Passing the coveted barbeque pits and chimenea fire-places, fully emblazoned with different Texas logos on them, that line the wide-enough entrance, you’re instantly greeted not by a McDonald’s or Subway, but instead an in-house Mexican chicken joint offering grilled pollo, served beautifully with all the pickled vegetables you can handle. The scent of the char-grilled meats is an undeniable enticer.
However, it was the deli section that gained massive amounts of love from me without question for the numerous bags of restaurant-quality Picadillo con Papas tamales, among other varieties, on sale, begging for me to purchase more than enough and smuggle them back across state lines. I should’ve done it, in retrospect.
A few feet away, the produce section was a wonderland of fresh fruit and fresher vegetables, while the bakery was a grain-basket that was overflowing with pan dulce and pan not-so-dulce, fresh tortillas with and without butter, as well as so many varieties of loaves, sliced and otherwise. Without a second thought, I just had to grab a few H-E-B fruitcakes for Christmas gifts next year—they’re gift that keeps on giving, right?.

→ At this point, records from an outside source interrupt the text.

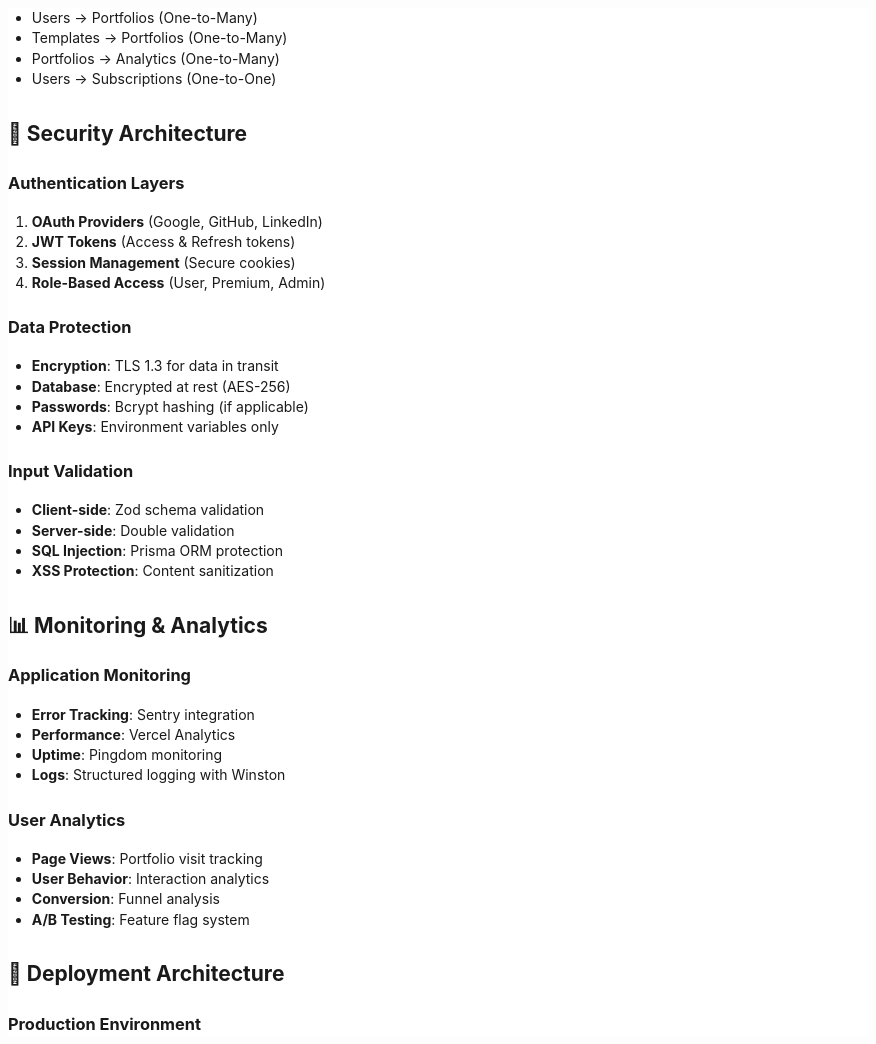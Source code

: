 - Users → Portfolios (One-to-Many)
- Templates → Portfolios (One-to-Many)
- Portfolios → Analytics (One-to-Many)
- Users → Subscriptions (One-to-One)


## 🔐 Security Architecture

### **Authentication Layers**

1. **OAuth Providers** (Google, GitHub, LinkedIn)
2. **JWT Tokens** (Access & Refresh tokens)
3. **Session Management** (Secure cookies)
4. **Role-Based Access** (User, Premium, Admin)


### **Data Protection**

- **Encryption**: TLS 1.3 for data in transit
- **Database**: Encrypted at rest (AES-256)
- **Passwords**: Bcrypt hashing (if applicable)
- **API Keys**: Environment variables only


### **Input Validation**

- **Client-side**: Zod schema validation
- **Server-side**: Double validation
- **SQL Injection**: Prisma ORM protection
- **XSS Protection**: Content sanitization


## 📊 Monitoring & Analytics

### **Application Monitoring**

- **Error Tracking**: Sentry integration
- **Performance**: Vercel Analytics
- **Uptime**: Pingdom monitoring
- **Logs**: Structured logging with Winston


### **User Analytics**

- **Page Views**: Portfolio visit tracking
- **User Behavior**: Interaction analytics
- **Conversion**: Funnel analysis
- **A/B Testing**: Feature flag system


## 🚀 Deployment Architecture

### **Production Environment**
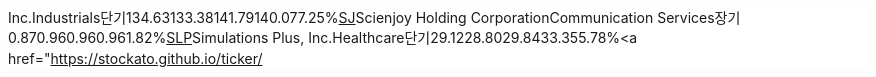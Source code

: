 Inc.</td><td>Industrials</td><td>단기</td><td>134.63</td><td>133.38</td><td>141.79</td><td>140.07</td><td style="color: red">7.25%</td></tr><tr><td><a href="https://stockato.github.io/ticker/SJ" target="_blank">SJ</a></td><td>Scienjoy Holding Corporation</td><td>Communication Services</td><td>장기</td><td>0.87</td><td>0.96</td><td>0.96</td><td>0.96</td><td style="color: red">1.82%</td></tr><tr><td><a href="https://stockato.github.io/ticker/SLP" target="_blank">SLP</a></td><td>Simulations Plus, Inc.</td><td>Healthcare</td><td>단기</td><td>29.12</td><td>28.80</td><td>29.84</td><td>33.35</td><td style="color: red">5.78%</td></tr><tr><td><a href="https://stockato.github.io/ticker/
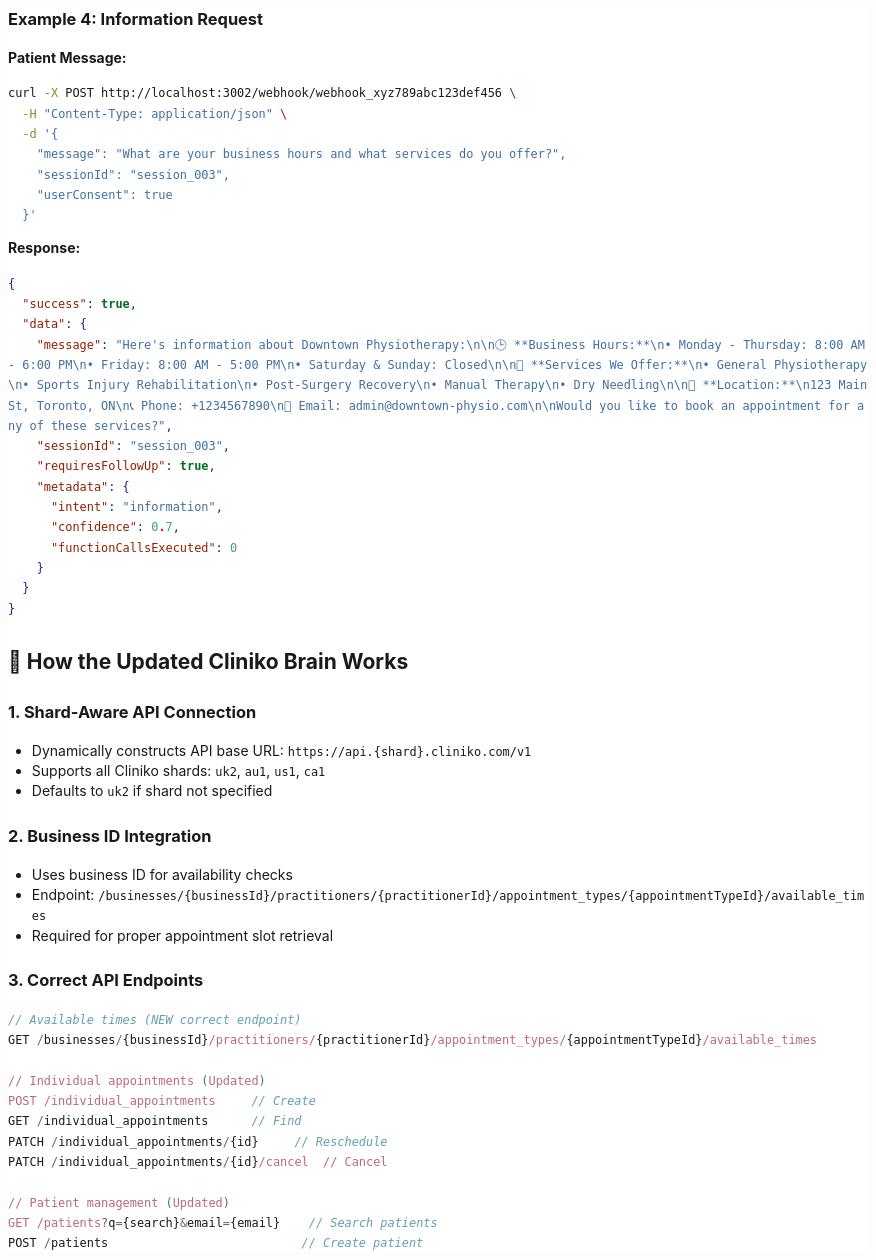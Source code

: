 ### Example 4: Information Request

**Patient Message:**
```bash
curl -X POST http://localhost:3002/webhook/webhook_xyz789abc123def456 \
  -H "Content-Type: application/json" \
  -d '{
    "message": "What are your business hours and what services do you offer?",
    "sessionId": "session_003",
    "userConsent": true
  }'
```

**Response:**
```json
{
  "success": true,
  "data": {
    "message": "Here's information about Downtown Physiotherapy:\n\n🕒 **Business Hours:**\n• Monday - Thursday: 8:00 AM - 6:00 PM\n• Friday: 8:00 AM - 5:00 PM\n• Saturday & Sunday: Closed\n\n🏥 **Services We Offer:**\n• General Physiotherapy\n• Sports Injury Rehabilitation\n• Post-Surgery Recovery\n• Manual Therapy\n• Dry Needling\n\n📍 **Location:**\n123 Main St, Toronto, ON\n📞 Phone: +1234567890\n📧 Email: admin@downtown-physio.com\n\nWould you like to book an appointment for any of these services?",
    "sessionId": "session_003",
    "requiresFollowUp": true,
    "metadata": {
      "intent": "information",
      "confidence": 0.7,
      "functionCallsExecuted": 0
    }
  }
}
```

## 🔄 How the Updated Cliniko Brain Works

### 1. **Shard-Aware API Connection**
- Dynamically constructs API base URL: `https://api.{shard}.cliniko.com/v1`
- Supports all Cliniko shards: `uk2`, `au1`, `us1`, `ca1`
- Defaults to `uk2` if shard not specified

### 2. **Business ID Integration**
- Uses business ID for availability checks
- Endpoint: `/businesses/{businessId}/practitioners/{practitionerId}/appointment_types/{appointmentTypeId}/available_times`
- Required for proper appointment slot retrieval

### 3. **Correct API Endpoints**
```typescript
// Available times (NEW correct endpoint)
GET /businesses/{businessId}/practitioners/{practitionerId}/appointment_types/{appointmentTypeId}/available_times

// Individual appointments (Updated)
POST /individual_appointments     // Create
GET /individual_appointments      // Find
PATCH /individual_appointments/{id}     // Reschedule
PATCH /individual_appointments/{id}/cancel  // Cancel

// Patient management (Updated)
GET /patients?q={search}&email={email}    // Search patients
POST /patients                           // Create patient
```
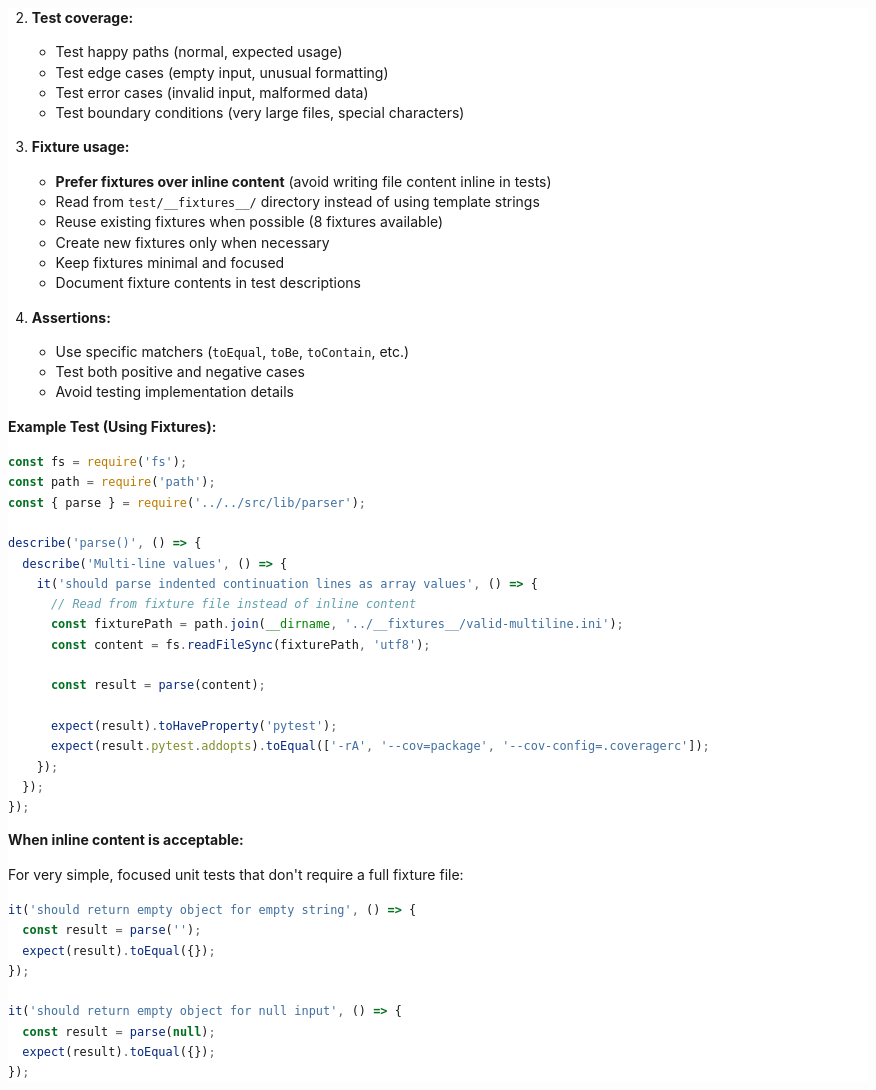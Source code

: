 2. **Test coverage:**
   - Test happy paths (normal, expected usage)
   - Test edge cases (empty input, unusual formatting)
   - Test error cases (invalid input, malformed data)
   - Test boundary conditions (very large files, special characters)

3. **Fixture usage:**
   - **Prefer fixtures over inline content** (avoid writing file content inline in tests)
   - Read from `test/__fixtures__/` directory instead of using template strings
   - Reuse existing fixtures when possible (8 fixtures available)
   - Create new fixtures only when necessary
   - Keep fixtures minimal and focused
   - Document fixture contents in test descriptions

4. **Assertions:**
   - Use specific matchers (`toEqual`, `toBe`, `toContain`, etc.)
   - Test both positive and negative cases
   - Avoid testing implementation details

**Example Test (Using Fixtures):**

```javascript
const fs = require('fs');
const path = require('path');
const { parse } = require('../../src/lib/parser');

describe('parse()', () => {
  describe('Multi-line values', () => {
    it('should parse indented continuation lines as array values', () => {
      // Read from fixture file instead of inline content
      const fixturePath = path.join(__dirname, '../__fixtures__/valid-multiline.ini');
      const content = fs.readFileSync(fixturePath, 'utf8');

      const result = parse(content);

      expect(result).toHaveProperty('pytest');
      expect(result.pytest.addopts).toEqual(['-rA', '--cov=package', '--cov-config=.coveragerc']);
    });
  });
});
```

**When inline content is acceptable:**

For very simple, focused unit tests that don't require a full fixture file:

```javascript
it('should return empty object for empty string', () => {
  const result = parse('');
  expect(result).toEqual({});
});

it('should return empty object for null input', () => {
  const result = parse(null);
  expect(result).toEqual({});
});
```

Even more surprising than their fruitcakes though was their store-made servings of corn tortilla chips, surprising called ¡Hijole!, a word which is usually followed angrily with chingada; available in salted, unsalted and, no surprise here, hot and spicy, I grabbed a bag or two, determined to drive back to Oklahoma with my innards scalding with spice. Figuring I might as well, I picked up a small jar of the usually necessary H-E-B chunky salsa, made and bottled locally, to go along with them.
For fans of the many kinds of worldly meats, not only does H-E-B’s cuts of beef, chicken, pork and the like justify the need for one of those barbeque pits I saw out front, but their selection of novelty meats is terrifically tops too; from their Made-In-Texas brand of mesquite smoked sausage to Whataburger’s own hickory smoked bacon, if you don’t give a good gall-darn about your cholesterol and whatever else will rightfully kill you, then folks, hook a mainline to your greasy heart and share some Texas cuts of steak with the Angel of Death.
It had been about an hour since I arrived here, really only covering about half of this small country. Past the aisle that was nothing but pinto beans, down from the various sauces and boxes of cereals, and almost to the school supplies and children’s toys, was their own mostly Mexican-inspired version of a mall-like “glitter and grit” store, Mia’s Mirror, for all of your fashionable needs that can only be supplied while grocery shopping, including scarves, shoes and handbags.
I foolishly thought maybe I might find my Selena shopping bags in here, but the admittedly beautiful salesperson laughed when I asked her, telling me they sold out so fast that even she didn’t get one. Looks like I was out of luck. Bolsa prohibido.
Deciding that it was getting late and I really should head back to the La Quinta nearby, I left with some ¡Hijole! hot and spicy chips and accompanying salsa, a few fruitcakes to give out as presents and a couple of 20-ounce bottles of H-E-B Original Diet Soda—better than Diet Coke, if you ask me—but most of all, I left with the sinking feeling I wouldn’t see another one of these stores until I return to Texas and, really, how long will that be?
That is, of course, unless CEO Charles Butt is reading this and decides to open a grand H-E-B Plus! on the bones of the old Buy for Less lot at N.W. 23rd and Penn. I would take a Fiesta Mart as well, by the way, but that’s another story for another time.